Thursday, July 10, 2008

WALL-E

The opening of the movie is spectacular. The visuals are breathtaking and for the first half hour or so I was totally taken in. There is no dialogue as we see a little robot scoop garbage, crush it into cubes, then place the cubes into piles that dwarf the nearby skyscrapers in an abandoned city in dark earth tones.


I can see growth-at-any-cost conservatives shake their heads and make snide comments about liberal Hollywood brainwashing children with this sort of pollution-killed-world followed by images of bloated humans too fat to walk living in some sort of evil utopian mix of Las Vegas and a cruise ship, way out in space.

But despite the visual technology and the opening environmental gloom, the story is basically the conservative Disney formula with anthropomorphic robots who fall in love and save humanity.

I couldn’t help thinking about what Disney messages I was absorbing as a kid when I saw Snow White, Cinderella, Bambi, and all the others.

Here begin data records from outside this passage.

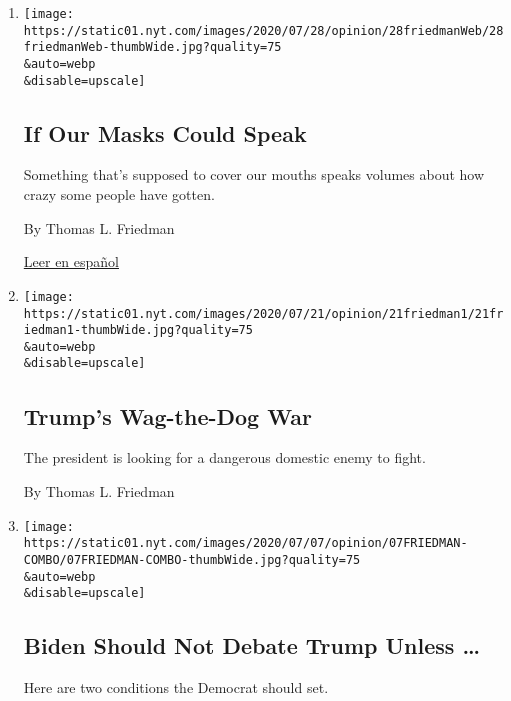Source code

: \begin{enumerate}
\def\labelenumi{\arabic{enumi}.}
\item
  \href{/2020/07/28/opinion/coronavirus-masks.html}{}

  \texttt{[image: https://static01.nyt.com/images/2020/07/28/opinion/28friedmanWeb/28friedmanWeb-thumbWide.jpg?quality=75\\\&auto=webp\\\&disable=upscale]}

  \hypertarget{if-our-masks-could-speak}{%
  \subsection{If Our Masks Could Speak}\label{if-our-masks-could-speak}}

  Something that's supposed to cover our mouths speaks volumes about how
  crazy some people have gotten.

  By Thomas L. Friedman

  \href{https://www.nytimes.com/es/2020/07/30/espanol/opinion/usar-cubrebocas-politica.html}{Leer
  en español}
\item
  \href{/2020/07/21/opinion/trump-portland-syria.html}{}

  \texttt{[image: https://static01.nyt.com/images/2020/07/21/opinion/21friedman1/21friedman1-thumbWide.jpg?quality=75\\\&auto=webp\\\&disable=upscale]}

  \hypertarget{trumps-wag-the-dog-war}{%
  \subsection{Trump's Wag-the-Dog War}\label{trumps-wag-the-dog-war}}

  The president is looking for a dangerous domestic enemy to fight.

  By Thomas L. Friedman
\item
  \href{/2020/07/07/opinion/biden-trump-debate.html}{}

  \texttt{[image: https://static01.nyt.com/images/2020/07/07/opinion/07FRIEDMAN-COMBO/07FRIEDMAN-COMBO-thumbWide.jpg?quality=75\\\&auto=webp\\\&disable=upscale]}

  \hypertarget{biden-should-not-debate-trump-unless-}{%
  \subsection{Biden Should Not Debate Trump Unless
  \ldots{}}\label{biden-should-not-debate-trump-unless-}}

  Here are two conditions the Democrat should set.


\end{enumerate}
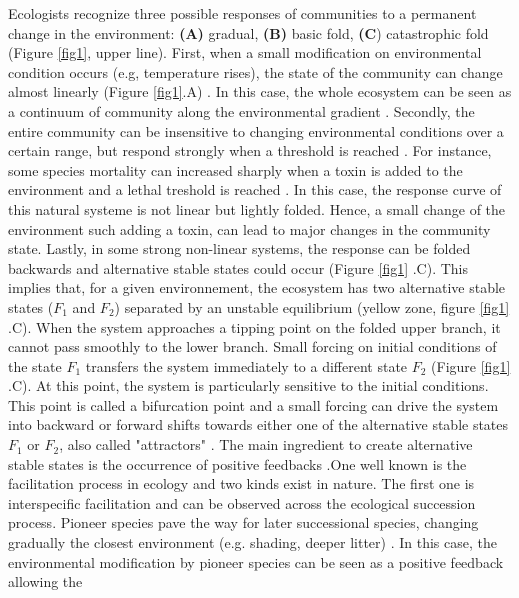 Ecologists recognize three possible responses of communities to a permanent
change in the environment: \textbf{(A)} gradual, \textbf{(B)} basic fold,
\textbf{(C}) catastrophic fold \cite{Scheffer2001} (Figure \ref{fig1}, upper
line). First, when a small modification on environmental condition occurs (e.g,
temperature rises), the state of the community can change almost linearly
(Figure \ref{fig1}.A) \cite{Scheffer2001,Scheffer2009}. In this case, the whole
ecosystem can be seen as a continuum of community along the environmental
gradient \cite{Scheffer2001,Scheffer2009,scheffer2009critical}. Secondly, the
entire community can be insensitive to changing environmental conditions over a
certain range, but respond strongly when a threshold is reached
\cite{scheffer2009critical}. For instance, some species mortality can increased
sharply when a toxin is added to the environment and a lethal treshold is
reached \cite{scheffer2009critical}. In this case, the response curve of this
natural systeme is not linear but lightly folded. Hence, a small change of the
environment such adding a toxin, can lead to major changes in the  community
state. Lastly, in some strong non-linear systems, the response can be folded
backwards and alternative stable states could occur (Figure \ref{fig1} .C). This
implies that, for a given environnement, the ecosystem has two alternative
stable states ($F_1$ and $F_2$) separated by an unstable equilibrium (yellow
zone, figure \ref{fig1} .C). When the system approaches a tipping point on the
folded upper branch, it cannot pass smoothly to the lower branch. Small forcing
on initial conditions of the state $F_1$ transfers the system immediately to a
different state $F_2$ (Figure \ref{fig1} .C). At this point, the system is
particularly sensitive to the initial conditions. This point is called a
bifurcation point and a small forcing can drive the system into backward or
forward shifts towards either one of the alternative stable states $F_1$ or
$F_2$, also called "attractors" \cite{scheffer2009critical}. The main ingredient
to create alternative stable states is the occurrence of positive feedbacks
\cite{scheffer2009critical,Schroder2005}.One well known is the facilitation
process in ecology and two kinds exist in nature. The first one is interspecific
facilitation and can be observed across the ecological succession process.
Pioneer species pave the way for later successional species, changing gradually
the closest environment (e.g. shading, deeper litter)
\cite{scheffer2009critical, Levine2006}. In this case, the environmental
modification by pioneer species can be seen as a positive feedback allowing the
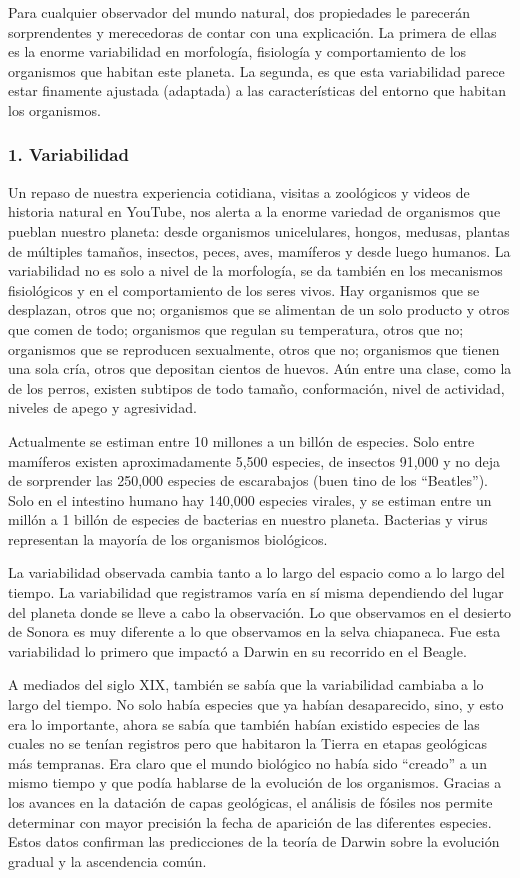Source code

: \documentclass[
  letterpaper,
]{book}
\begin{document}
Para cualquier observador del mundo natural, dos propiedades le
parecerán sorprendentes y merecedoras de contar con una explicación. La
primera de ellas es la enorme variabilidad en morfología, fisiología y
comportamiento de los organismos que habitan este planeta. La segunda,
es que esta variabilidad parece estar finamente ajustada (adaptada) a
las características del entorno que habitan los organismos.

\subsubsection{1. Variabilidad}\label{variabilidad}

Un repaso de nuestra experiencia cotidiana, visitas a zoológicos y
videos de historia natural en YouTube, nos alerta a la enorme variedad
de organismos que pueblan nuestro planeta: desde organismos
unicelulares, hongos, medusas, plantas de múltiples tamaños, insectos,
peces, aves, mamíferos y desde luego humanos. La variabilidad no es solo
a nivel de la morfología, se da también en los mecanismos fisiológicos y
en el comportamiento de los seres vivos. Hay organismos que se
desplazan, otros que no; organismos que se alimentan de un solo producto
y otros que comen de todo; organismos que regulan su temperatura, otros
que no; organismos que se reproducen sexualmente, otros que no;
organismos que tienen una sola cría, otros que depositan cientos de
huevos. Aún entre una clase, como la de los perros, existen subtipos de
todo tamaño, conformación, nivel de actividad, niveles de apego y
agresividad.

Actualmente se estiman entre 10 millones a un billón de especies. Solo
entre mamíferos existen aproximadamente 5,500 especies, de insectos
91,000 y no deja de sorprender las 250,000 especies de escarabajos (buen
tino de los ``Beatles''). Solo en el intestino humano hay 140,000
especies virales, y se estiman entre un millón a 1 billón de especies de
bacterias en nuestro planeta. Bacterias y virus representan la mayoría
de los organismos biológicos.

La variabilidad observada cambia tanto a lo largo del espacio como a lo
largo del tiempo. La variabilidad que registramos varía en sí misma
dependiendo del lugar del planeta donde se lleve a cabo la observación.
Lo que observamos en el desierto de Sonora es muy diferente a lo que
observamos en la selva chiapaneca. Fue esta variabilidad lo primero que
impactó a Darwin en su recorrido en el Beagle.

A mediados del siglo XIX, también se sabía que la variabilidad cambiaba
a lo largo del tiempo. No solo había especies que ya habían
desaparecido, sino, y esto era lo importante, ahora se sabía que también
habían existido especies de las cuales no se tenían registros pero que
habitaron la Tierra en etapas geológicas más tempranas. Era claro que el
mundo biológico no había sido ``creado'' a un mismo tiempo y que podía
hablarse de la evolución de los organismos. Gracias a los avances en la
datación de capas geológicas, el análisis de fósiles nos permite
determinar con mayor precisión la fecha de aparición de las diferentes
especies. Estos datos confirman las predicciones de la teoría de Darwin
sobre la evolución gradual y la ascendencia común.
\end{document}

The fairy tales, well, Disney just adapted the stories that were already in our culture. Sure, the various male and female roles of those stories have been well deconstructed. But what about in this movie?

Although the she robot - Eve - is Macly sleek and beautiful and the he robot - WALL-E -is, well, a geek, that isn’t so different from Clark Kent or Spider Man. And, after all, Eve is merely a probe acting mechanically and WALL-E is the one who gives her the plant that changes everything, who sneaks into the spaceship and starts a rebellion among the ship’s robots. And the movie is called WALL-E, not Eve. Cinderella and Snow White at least got the title roles, even if they had to wait to be saved by men.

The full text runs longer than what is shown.